Work to be completed ->
Write out, word for word, the part of the listing below that opens with the line containing "clauses in some" and closes with the line containing "testing and maintenance.", keeping both of those lines and adding no others.

Dataset records ->
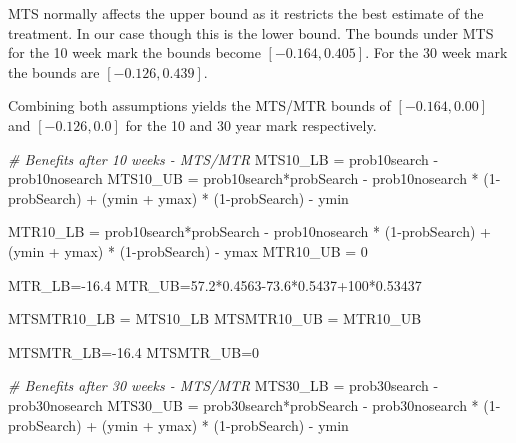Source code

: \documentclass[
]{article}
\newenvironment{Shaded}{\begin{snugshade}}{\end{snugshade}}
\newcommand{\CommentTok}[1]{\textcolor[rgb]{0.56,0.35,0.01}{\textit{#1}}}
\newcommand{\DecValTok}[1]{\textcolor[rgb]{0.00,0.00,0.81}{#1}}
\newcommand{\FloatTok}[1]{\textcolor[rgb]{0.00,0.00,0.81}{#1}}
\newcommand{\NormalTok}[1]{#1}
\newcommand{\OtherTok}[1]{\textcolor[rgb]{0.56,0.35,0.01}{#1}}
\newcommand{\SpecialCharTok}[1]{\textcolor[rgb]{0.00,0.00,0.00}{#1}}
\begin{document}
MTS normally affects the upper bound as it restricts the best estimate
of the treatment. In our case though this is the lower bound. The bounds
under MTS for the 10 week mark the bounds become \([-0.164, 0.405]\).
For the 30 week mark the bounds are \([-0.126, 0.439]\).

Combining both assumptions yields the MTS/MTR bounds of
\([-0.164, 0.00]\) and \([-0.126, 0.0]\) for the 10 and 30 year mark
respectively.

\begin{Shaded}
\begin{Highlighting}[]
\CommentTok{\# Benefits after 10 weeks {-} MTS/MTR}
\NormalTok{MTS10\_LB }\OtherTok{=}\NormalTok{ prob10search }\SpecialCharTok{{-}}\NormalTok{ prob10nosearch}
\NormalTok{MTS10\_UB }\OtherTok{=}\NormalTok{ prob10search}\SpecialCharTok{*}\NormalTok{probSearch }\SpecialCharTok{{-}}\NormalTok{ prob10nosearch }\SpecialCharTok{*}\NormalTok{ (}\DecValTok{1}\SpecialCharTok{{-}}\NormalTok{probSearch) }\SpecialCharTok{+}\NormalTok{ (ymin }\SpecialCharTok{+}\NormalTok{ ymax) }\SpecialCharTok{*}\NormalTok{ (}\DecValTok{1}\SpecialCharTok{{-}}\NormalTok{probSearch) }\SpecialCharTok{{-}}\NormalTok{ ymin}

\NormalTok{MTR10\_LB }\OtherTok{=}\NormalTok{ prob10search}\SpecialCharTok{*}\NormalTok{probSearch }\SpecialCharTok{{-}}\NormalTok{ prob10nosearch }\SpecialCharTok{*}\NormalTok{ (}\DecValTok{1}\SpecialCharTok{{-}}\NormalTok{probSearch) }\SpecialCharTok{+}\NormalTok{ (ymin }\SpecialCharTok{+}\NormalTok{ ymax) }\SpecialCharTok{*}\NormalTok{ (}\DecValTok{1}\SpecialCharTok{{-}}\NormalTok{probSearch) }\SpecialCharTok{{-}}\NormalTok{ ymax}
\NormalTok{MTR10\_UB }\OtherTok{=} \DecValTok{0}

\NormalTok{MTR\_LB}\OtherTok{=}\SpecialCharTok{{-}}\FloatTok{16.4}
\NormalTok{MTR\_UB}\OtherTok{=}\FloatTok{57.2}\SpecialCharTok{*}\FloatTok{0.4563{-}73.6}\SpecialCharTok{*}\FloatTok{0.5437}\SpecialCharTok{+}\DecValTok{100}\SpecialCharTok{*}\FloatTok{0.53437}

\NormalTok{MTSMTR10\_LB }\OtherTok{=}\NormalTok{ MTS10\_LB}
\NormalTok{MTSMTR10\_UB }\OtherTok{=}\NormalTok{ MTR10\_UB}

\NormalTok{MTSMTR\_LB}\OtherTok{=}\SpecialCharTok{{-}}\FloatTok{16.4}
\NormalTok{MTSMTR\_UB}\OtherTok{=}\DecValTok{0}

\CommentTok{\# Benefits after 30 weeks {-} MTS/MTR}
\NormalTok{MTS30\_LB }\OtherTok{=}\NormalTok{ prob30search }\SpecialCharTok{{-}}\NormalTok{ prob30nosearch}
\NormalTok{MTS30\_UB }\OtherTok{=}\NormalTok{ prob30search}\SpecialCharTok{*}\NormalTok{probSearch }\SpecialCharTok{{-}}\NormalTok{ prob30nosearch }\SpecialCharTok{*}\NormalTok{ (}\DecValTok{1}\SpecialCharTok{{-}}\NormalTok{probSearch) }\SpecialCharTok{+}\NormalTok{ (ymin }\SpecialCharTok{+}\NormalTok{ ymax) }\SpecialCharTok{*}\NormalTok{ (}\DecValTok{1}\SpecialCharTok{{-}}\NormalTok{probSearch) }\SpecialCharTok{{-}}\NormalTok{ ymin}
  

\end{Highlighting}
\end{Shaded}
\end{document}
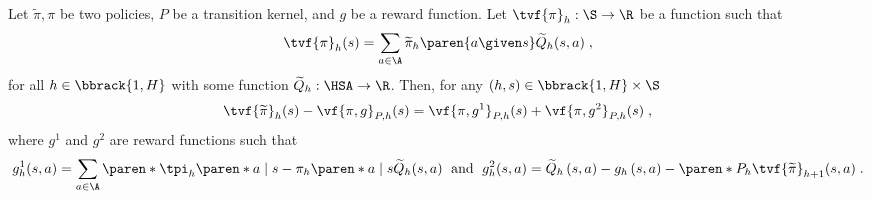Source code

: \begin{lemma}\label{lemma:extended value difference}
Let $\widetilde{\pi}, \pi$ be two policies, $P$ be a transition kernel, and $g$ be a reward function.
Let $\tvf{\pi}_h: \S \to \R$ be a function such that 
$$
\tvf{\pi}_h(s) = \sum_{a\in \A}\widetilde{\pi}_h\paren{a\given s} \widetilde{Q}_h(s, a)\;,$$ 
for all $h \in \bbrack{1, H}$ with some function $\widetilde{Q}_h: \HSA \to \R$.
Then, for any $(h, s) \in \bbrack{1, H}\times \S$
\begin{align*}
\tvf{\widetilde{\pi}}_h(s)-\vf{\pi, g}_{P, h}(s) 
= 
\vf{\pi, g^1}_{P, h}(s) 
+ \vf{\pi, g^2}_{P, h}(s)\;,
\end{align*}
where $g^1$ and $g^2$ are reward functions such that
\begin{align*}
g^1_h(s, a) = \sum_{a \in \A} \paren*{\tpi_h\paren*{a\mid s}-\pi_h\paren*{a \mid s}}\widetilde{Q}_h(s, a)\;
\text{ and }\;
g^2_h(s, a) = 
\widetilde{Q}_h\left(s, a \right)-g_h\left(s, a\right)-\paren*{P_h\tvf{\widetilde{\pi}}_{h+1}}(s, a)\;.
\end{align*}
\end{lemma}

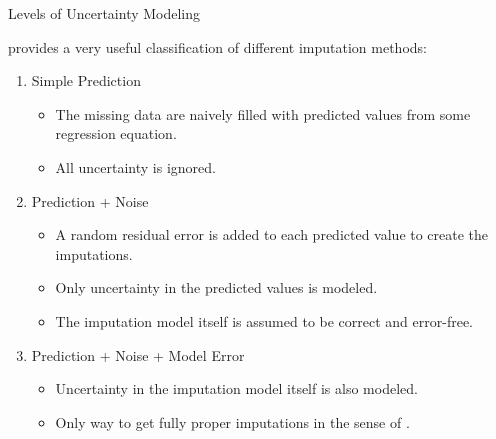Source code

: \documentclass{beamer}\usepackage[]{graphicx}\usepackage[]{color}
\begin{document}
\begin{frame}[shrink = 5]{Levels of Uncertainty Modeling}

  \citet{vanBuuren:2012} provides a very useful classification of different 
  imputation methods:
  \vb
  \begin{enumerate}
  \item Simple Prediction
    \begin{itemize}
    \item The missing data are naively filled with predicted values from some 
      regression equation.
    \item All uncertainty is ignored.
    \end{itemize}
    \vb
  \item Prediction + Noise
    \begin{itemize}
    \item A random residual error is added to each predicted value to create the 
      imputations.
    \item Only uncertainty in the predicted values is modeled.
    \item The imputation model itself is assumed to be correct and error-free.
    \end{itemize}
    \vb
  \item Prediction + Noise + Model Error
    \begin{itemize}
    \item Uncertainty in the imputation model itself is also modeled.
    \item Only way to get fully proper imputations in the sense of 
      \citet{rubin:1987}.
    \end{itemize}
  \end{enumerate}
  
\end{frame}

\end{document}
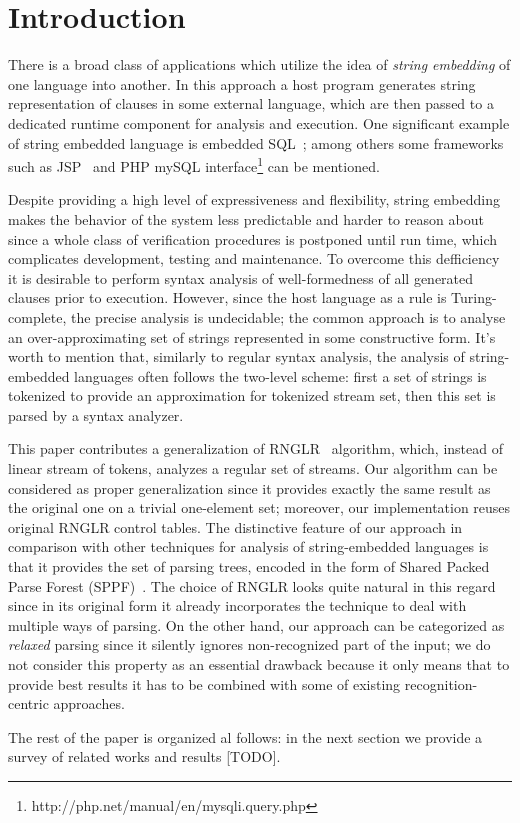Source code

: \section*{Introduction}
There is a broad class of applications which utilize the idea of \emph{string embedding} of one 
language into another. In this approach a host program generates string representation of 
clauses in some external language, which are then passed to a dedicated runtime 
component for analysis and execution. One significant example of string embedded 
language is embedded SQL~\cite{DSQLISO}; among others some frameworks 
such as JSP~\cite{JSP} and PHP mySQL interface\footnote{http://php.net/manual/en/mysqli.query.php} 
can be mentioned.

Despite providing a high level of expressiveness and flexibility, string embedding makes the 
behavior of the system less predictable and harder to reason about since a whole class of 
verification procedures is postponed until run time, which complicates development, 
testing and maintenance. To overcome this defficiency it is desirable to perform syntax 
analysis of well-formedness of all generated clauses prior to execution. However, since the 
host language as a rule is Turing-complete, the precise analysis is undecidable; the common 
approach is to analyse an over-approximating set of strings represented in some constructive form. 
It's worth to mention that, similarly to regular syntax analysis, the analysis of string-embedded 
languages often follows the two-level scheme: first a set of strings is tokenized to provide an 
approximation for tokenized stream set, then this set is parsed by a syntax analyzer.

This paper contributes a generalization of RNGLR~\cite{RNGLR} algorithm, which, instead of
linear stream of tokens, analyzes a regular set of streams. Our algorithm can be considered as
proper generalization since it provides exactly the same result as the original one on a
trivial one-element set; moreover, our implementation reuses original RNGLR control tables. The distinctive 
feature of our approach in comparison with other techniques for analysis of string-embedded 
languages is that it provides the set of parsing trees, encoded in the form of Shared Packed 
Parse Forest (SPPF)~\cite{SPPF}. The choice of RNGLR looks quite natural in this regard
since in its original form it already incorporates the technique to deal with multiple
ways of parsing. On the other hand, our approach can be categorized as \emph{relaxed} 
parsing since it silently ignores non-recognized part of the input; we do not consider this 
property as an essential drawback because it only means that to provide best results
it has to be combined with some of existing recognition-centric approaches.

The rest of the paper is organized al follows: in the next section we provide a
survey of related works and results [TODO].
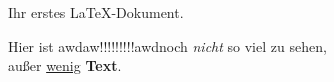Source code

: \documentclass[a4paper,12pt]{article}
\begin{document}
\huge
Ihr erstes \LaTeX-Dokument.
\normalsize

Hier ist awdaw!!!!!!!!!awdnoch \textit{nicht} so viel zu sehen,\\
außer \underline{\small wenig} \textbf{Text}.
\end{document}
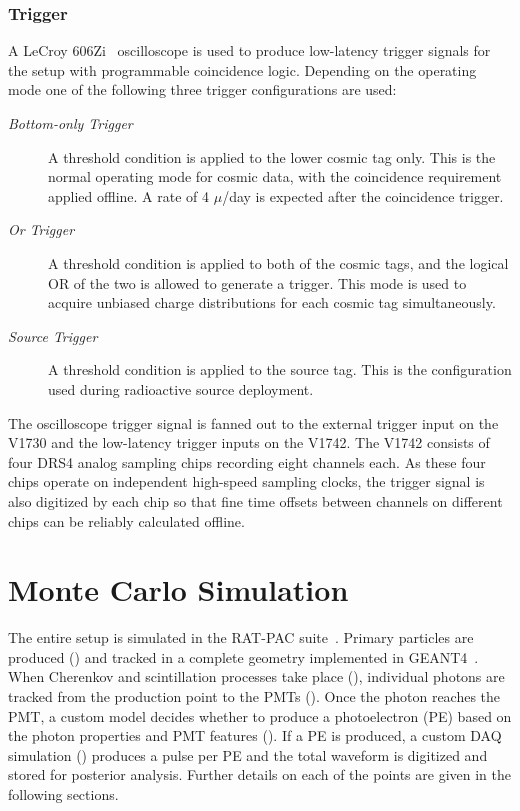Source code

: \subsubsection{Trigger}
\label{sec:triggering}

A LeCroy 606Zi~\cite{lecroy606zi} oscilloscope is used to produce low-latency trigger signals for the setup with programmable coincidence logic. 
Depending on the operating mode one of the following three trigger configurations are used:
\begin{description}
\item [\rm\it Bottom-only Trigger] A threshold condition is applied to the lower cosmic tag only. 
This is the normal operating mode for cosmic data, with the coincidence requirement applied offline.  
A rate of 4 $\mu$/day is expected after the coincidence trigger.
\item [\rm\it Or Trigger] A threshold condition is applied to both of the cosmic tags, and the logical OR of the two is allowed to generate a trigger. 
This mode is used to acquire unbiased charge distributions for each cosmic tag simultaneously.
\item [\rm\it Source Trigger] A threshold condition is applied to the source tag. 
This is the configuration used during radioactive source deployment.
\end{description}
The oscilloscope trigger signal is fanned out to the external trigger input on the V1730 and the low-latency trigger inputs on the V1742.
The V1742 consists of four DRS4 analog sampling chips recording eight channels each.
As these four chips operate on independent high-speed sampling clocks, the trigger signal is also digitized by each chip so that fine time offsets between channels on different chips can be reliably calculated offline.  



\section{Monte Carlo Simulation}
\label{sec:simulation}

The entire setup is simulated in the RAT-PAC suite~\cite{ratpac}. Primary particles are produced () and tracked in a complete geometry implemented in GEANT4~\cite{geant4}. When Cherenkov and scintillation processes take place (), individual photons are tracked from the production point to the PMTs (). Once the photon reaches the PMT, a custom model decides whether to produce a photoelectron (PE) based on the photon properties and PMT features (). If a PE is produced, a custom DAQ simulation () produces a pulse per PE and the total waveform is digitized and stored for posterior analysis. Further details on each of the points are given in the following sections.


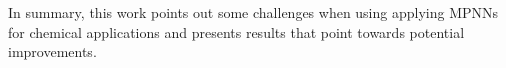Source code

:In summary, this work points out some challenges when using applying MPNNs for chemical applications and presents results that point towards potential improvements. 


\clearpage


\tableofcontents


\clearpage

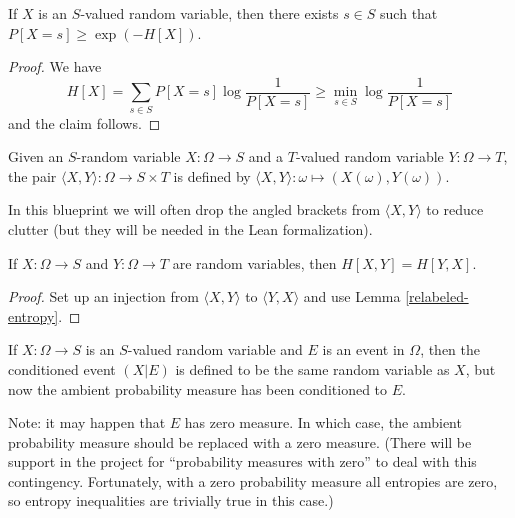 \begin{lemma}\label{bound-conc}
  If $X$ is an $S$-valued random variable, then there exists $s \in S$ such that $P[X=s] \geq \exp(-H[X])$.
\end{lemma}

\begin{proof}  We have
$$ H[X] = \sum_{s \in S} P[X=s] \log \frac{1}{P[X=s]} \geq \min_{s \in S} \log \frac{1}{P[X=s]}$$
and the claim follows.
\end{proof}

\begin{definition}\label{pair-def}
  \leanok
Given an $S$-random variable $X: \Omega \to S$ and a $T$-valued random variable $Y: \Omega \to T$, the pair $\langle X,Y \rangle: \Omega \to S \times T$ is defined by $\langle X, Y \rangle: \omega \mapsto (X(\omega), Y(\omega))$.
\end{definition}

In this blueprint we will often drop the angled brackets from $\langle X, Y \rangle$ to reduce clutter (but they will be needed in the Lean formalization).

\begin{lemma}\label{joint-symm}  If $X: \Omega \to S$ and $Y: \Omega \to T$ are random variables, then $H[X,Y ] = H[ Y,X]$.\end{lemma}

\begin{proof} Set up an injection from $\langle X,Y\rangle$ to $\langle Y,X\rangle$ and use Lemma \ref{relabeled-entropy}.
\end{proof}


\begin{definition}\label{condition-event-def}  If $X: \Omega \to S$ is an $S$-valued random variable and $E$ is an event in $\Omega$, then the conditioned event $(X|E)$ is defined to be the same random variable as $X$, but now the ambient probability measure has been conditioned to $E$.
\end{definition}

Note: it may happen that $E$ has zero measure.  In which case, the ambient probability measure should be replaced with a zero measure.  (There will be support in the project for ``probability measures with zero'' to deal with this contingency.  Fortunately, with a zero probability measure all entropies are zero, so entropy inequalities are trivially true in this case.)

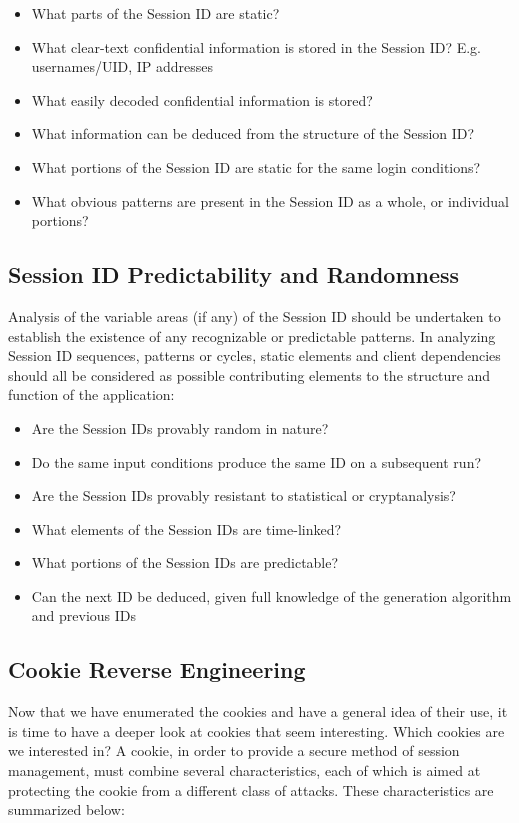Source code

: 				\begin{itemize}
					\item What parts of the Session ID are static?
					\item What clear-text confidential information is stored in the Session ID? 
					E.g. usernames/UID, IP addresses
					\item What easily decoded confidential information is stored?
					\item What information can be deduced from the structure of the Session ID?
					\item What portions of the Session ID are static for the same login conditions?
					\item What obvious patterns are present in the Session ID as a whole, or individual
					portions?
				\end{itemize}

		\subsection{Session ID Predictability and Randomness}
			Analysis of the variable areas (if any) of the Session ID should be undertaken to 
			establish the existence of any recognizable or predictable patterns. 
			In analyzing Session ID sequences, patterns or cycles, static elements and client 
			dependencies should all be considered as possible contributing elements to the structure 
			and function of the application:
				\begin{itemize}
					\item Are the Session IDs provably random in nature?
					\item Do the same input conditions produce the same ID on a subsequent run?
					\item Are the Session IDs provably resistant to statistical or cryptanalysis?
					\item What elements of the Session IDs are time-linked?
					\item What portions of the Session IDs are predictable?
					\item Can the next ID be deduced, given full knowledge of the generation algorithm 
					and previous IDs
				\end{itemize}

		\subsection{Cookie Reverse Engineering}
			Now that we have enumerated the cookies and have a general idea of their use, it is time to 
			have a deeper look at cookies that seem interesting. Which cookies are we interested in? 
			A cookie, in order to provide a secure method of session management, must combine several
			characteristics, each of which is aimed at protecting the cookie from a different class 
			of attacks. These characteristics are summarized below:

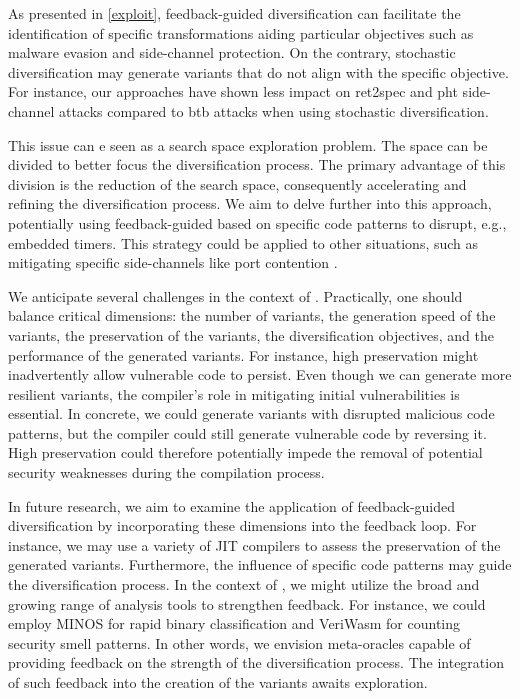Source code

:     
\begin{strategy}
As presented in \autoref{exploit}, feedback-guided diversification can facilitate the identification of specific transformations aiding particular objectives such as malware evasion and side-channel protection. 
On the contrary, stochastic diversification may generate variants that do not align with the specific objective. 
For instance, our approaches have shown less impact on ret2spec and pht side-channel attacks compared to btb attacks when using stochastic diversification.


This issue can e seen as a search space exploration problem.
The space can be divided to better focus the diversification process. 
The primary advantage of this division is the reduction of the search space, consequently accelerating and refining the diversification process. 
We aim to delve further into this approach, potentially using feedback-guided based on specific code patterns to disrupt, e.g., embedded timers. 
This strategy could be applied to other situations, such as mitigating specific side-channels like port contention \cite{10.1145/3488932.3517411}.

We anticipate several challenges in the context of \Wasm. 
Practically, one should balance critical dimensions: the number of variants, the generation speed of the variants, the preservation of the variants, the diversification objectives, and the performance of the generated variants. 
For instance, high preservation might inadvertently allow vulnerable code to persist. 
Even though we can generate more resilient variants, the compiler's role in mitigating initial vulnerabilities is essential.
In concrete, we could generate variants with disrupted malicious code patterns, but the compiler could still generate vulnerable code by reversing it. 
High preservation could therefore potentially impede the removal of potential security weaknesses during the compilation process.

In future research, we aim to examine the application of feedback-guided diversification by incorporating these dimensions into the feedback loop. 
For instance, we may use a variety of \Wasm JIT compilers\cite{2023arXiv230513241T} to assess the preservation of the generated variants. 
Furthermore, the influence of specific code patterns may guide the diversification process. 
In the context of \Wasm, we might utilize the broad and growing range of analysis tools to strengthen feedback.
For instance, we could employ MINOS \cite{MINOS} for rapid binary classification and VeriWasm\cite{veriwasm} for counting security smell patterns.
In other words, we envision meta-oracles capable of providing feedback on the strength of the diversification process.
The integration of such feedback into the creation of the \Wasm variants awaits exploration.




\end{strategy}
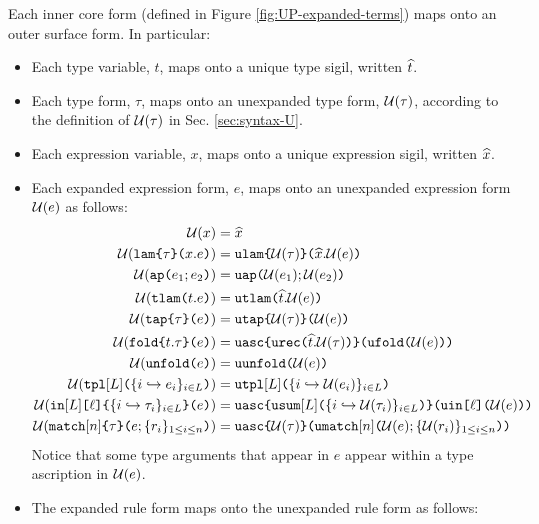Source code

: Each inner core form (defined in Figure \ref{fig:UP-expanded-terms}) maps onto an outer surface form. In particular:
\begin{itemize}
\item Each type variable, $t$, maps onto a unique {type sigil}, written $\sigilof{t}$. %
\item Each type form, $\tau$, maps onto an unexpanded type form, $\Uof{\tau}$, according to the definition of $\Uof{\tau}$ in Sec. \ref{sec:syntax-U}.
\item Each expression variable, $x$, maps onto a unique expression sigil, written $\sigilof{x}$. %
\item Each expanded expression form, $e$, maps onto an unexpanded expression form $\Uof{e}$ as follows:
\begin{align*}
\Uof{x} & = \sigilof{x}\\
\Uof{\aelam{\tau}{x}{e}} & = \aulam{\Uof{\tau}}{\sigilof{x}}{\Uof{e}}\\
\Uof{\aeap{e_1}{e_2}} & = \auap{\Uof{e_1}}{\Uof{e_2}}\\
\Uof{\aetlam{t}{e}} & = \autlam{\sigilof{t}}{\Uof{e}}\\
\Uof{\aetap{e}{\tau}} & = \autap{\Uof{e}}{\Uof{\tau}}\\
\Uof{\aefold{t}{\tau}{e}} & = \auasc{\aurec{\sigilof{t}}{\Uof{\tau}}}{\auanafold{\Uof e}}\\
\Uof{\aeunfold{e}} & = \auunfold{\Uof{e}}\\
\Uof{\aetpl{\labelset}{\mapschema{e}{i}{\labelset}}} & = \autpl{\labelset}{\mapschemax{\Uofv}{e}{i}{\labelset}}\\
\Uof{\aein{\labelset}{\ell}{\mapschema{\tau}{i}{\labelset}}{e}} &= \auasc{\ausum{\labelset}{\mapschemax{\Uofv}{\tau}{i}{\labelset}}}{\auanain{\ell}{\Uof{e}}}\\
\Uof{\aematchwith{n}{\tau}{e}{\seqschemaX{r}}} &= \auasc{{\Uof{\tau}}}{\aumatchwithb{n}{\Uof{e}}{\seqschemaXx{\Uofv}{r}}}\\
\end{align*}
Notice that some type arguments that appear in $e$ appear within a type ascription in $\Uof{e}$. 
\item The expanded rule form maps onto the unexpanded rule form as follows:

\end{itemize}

Response area ->
clauses in some external language, which are then passed to a dedicated runtime 
component for analysis and execution. One significant example of string embedded 
language is embedded SQL~\cite{DSQLISO}; among others some frameworks 
such as JSP~\cite{JSP} and PHP mySQL interface\footnote{http://php.net/manual/en/mysqli.query.php} 
can be mentioned.

Despite providing a high level of expressiveness and flexibility, string embedding makes the 
behavior of the system less predictable and harder to reason about since a whole class of 
verification procedures is postponed until run time, which complicates development, 
testing and maintenance. To overcome this defficiency it is desirable to perform syntax 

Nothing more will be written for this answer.